Physical characteristics
- • location: Setesdalsheiene, Bykle Municipality, Norway
- • coordinates: 59°37′42″N 7°25′56″E﻿ / ﻿59.6284°N 07.4321°E
- • elevation: 896 metres (2,940 ft)
- • location: Skagerrak, Kristiansand Municipality, Norway
- • coordinates: 58°08′36″N 8°00′48″E﻿ / ﻿58.1434°N 08.0134°E
- • elevation: 0 metres (0 ft)
- Length: 245 km (152 mi)
- Basin size: 3,752 km^{2} (1,449 sq mi)
- • average: 150 m^{3}/s (5,300 cu ft/s)

Basin features
- River system: Otra

= Otra =

River in Agder, Norway

The Otra is the largest river in the Sørlandet region of Norway. It begins in Setesdalsheiene mountains at the lake Breidvatnet in Bykle Municipality in Agder county, just south of the border with Vinje Municipality in Telemark county. The river then flows south through Bykle, Valle, Bygland, Evje og Hornnes, Iveland, Vennesla, and Kristiansand municipalities. The river empties into the Skagerrak in the center of the city of Kristiansand on the southern coast of Norway.

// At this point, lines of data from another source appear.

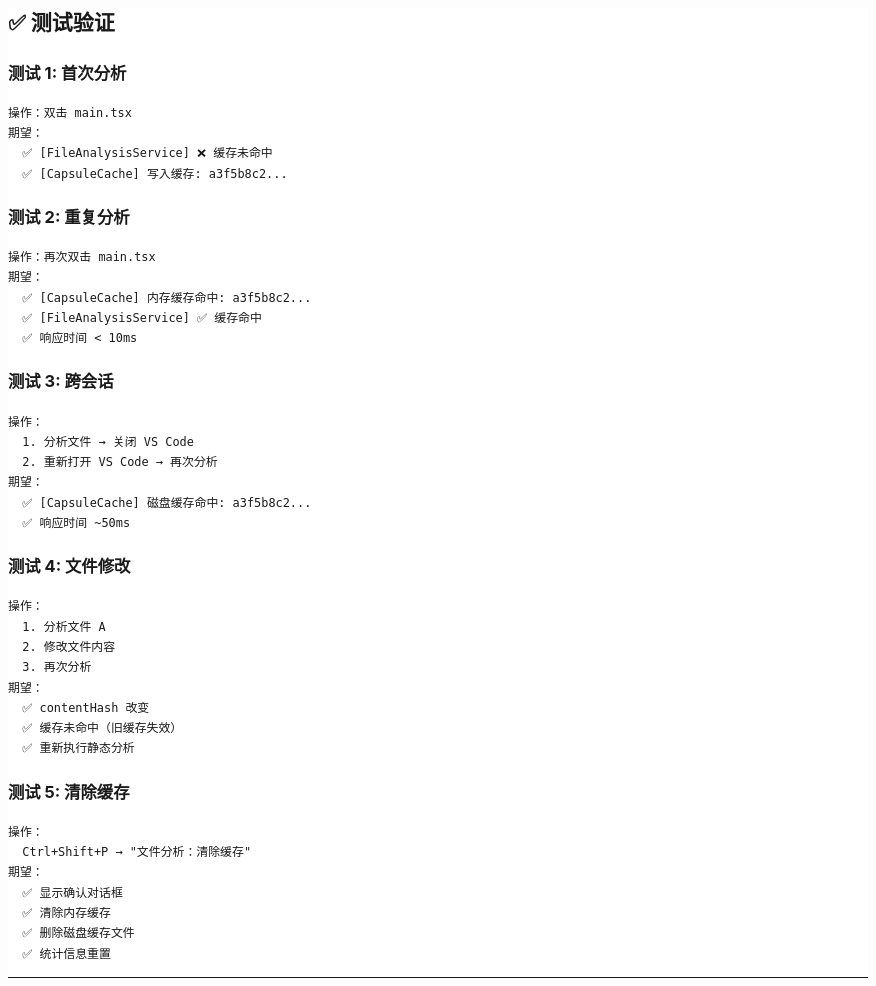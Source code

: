 
## ✅ 测试验证

### 测试 1: 首次分析

```
操作：双击 main.tsx
期望：
  ✅ [FileAnalysisService] ❌ 缓存未命中
  ✅ [CapsuleCache] 写入缓存: a3f5b8c2...
```

### 测试 2: 重复分析

```
操作：再次双击 main.tsx
期望：
  ✅ [CapsuleCache] 内存缓存命中: a3f5b8c2...
  ✅ [FileAnalysisService] ✅ 缓存命中
  ✅ 响应时间 < 10ms
```

### 测试 3: 跨会话

```
操作：
  1. 分析文件 → 关闭 VS Code
  2. 重新打开 VS Code → 再次分析
期望：
  ✅ [CapsuleCache] 磁盘缓存命中: a3f5b8c2...
  ✅ 响应时间 ~50ms
```

### 测试 4: 文件修改

```
操作：
  1. 分析文件 A
  2. 修改文件内容
  3. 再次分析
期望：
  ✅ contentHash 改变
  ✅ 缓存未命中（旧缓存失效）
  ✅ 重新执行静态分析
```

### 测试 5: 清除缓存

```
操作：
  Ctrl+Shift+P → "文件分析：清除缓存"
期望：
  ✅ 显示确认对话框
  ✅ 清除内存缓存
  ✅ 删除磁盘缓存文件
  ✅ 统计信息重置
```

---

The Otra is 245 km long, making it Norway's eighth-longest river. There are many large lakes along the river including: Åraksfjorden, Byglandsfjorden, Hartevatn, and Kilefjorden. There are 12 hydroelectric power plants built along the river, which produce much of the electricity for the southern part of Norway.

The salmon do well in the Otra river because the water is not too acidic. The calcareous rocks in the catchment area at the northern end of the Setesdal valley give the water a certain buffer capacity against acidification.